So how could we increase B-vitamin uptake in the bush without taking in a home grown green stuff? I have a copy of Andrew Cowe's classic:  A Field Guide to the Native Edible Plants of New Zealand.There are a couple of plants you can eat that are nutritious and easy to recognize.

First up try the young shoots of Supplejack. It got is name as jack was the term used 150 years ago to describe something that was useful at a whole lot of things, hence jack of all trades. Find a growing end and snap it off. You can eat it straight, I've found it has a texture of asparagus (maybe this is a visual thing) and a taste that is vegetable like. Quite nice steamed with some garlic.... The only problem is that supplejack tends to grow upwards so fresh shoots don't tend to be within arms reach so you only find a few for each supplejack mess. Check out here for more supplejack photos and information from Uni of Auckland.

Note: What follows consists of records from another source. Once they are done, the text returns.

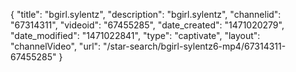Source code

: {
    "title": "bgirl.sylentz",
    "description": "bgirl.sylentz",
    "channelid": "67314311",
    "videoid": "67455285",
    "date_created": "1471020279",
    "date_modified": "1471022841",
    "type": "captivate",
    "layout": "channelVideo",
    "url": "\/star-search\/bgirl-sylentz6-mp4\/67314311-67455285"
}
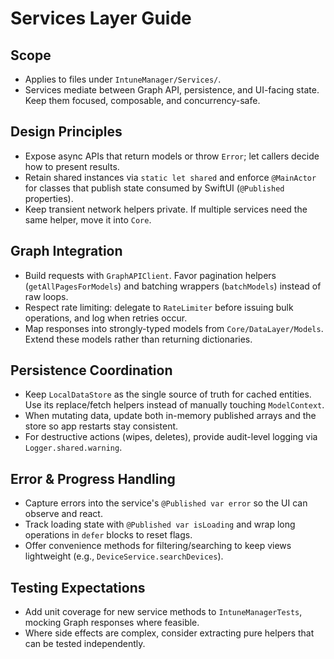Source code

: # Services Layer Guide

## Scope
- Applies to files under `IntuneManager/Services/`.
- Services mediate between Graph API, persistence, and UI-facing state. Keep them focused, composable, and concurrency-safe.

## Design Principles
- Expose async APIs that return models or throw `Error`; let callers decide how to present results.
- Retain shared instances via `static let shared` and enforce `@MainActor` for classes that publish state consumed by SwiftUI (`@Published` properties).
- Keep transient network helpers private. If multiple services need the same helper, move it into `Core`.

## Graph Integration
- Build requests with `GraphAPIClient`. Favor pagination helpers (`getAllPagesForModels`) and batching wrappers (`batchModels`) instead of raw loops.
- Respect rate limiting: delegate to `RateLimiter` before issuing bulk operations, and log when retries occur.
- Map responses into strongly-typed models from `Core/DataLayer/Models`. Extend these models rather than returning dictionaries.

## Persistence Coordination
- Keep `LocalDataStore` as the single source of truth for cached entities. Use its replace/fetch helpers instead of manually touching `ModelContext`.
- When mutating data, update both in-memory published arrays and the store so app restarts stay consistent.
- For destructive actions (wipes, deletes), provide audit-level logging via `Logger.shared.warning`.

## Error & Progress Handling
- Capture errors into the service's `@Published var error` so the UI can observe and react.
- Track loading state with `@Published var isLoading` and wrap long operations in `defer` blocks to reset flags.
- Offer convenience methods for filtering/searching to keep views lightweight (e.g., `DeviceService.searchDevices`).

## Testing Expectations
- Add unit coverage for new service methods to `IntuneManagerTests`, mocking Graph responses where feasible.
- Where side effects are complex, consider extracting pure helpers that can be tested independently.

The other thing is soft fern fronds. I don't think there is any poisons ferns in NZ. (maybe even in the world). However some are definitely not edible! Once you have figured out which ones are ok there is a multitude of options to choose from. Only the very young not yet uncurled fronds are soft enough to be considered edible. This means that the plant has to be growing, hence the ground must be warm and damp, so spring and Autumn are the best times for these. Also they tend to be small so you need quite a few to make a dish - I used fronds off my own ferns are garnishes / something a little different to eat. I have tried hen and chicken fern, and kiokio (above to the right) finding them very pleasant. There are many other ferns which I have yet to try.